[TRY IT]:
Check each line of the records below for the word "infty" and copy those where it appears.

[Saved entries]
=== Begin Enclosure ===

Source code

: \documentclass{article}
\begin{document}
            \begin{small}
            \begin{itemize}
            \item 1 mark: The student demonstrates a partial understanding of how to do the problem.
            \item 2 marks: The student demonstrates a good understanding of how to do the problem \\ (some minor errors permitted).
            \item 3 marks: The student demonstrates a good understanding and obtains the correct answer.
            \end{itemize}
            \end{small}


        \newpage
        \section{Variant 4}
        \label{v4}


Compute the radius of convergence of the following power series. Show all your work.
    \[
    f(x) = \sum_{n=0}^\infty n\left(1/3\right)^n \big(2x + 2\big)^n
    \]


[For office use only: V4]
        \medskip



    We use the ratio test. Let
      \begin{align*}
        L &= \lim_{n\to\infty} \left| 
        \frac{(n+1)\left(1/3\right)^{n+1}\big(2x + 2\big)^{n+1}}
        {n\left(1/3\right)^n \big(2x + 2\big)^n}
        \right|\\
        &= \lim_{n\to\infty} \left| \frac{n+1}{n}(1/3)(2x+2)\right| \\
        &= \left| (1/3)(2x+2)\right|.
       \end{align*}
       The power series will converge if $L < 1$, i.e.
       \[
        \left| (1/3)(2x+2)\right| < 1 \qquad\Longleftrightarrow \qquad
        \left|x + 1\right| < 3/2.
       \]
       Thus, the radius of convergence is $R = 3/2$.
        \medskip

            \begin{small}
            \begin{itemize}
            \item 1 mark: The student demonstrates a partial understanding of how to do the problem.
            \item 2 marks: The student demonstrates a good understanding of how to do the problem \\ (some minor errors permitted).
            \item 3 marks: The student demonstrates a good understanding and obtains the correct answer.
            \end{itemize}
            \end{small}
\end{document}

=== End Enclosure ===

[ANSWER TO THIS TASK]:
    f(x) = \sum_{n=0}^\infty n\left(1/3\right)^n \big(2x + 2\big)^n
        L &= \lim_{n\to\infty} \left| 
        &= \lim_{n\to\infty} \left| \frac{n+1}{n}(1/3)(2x+2)\right| \\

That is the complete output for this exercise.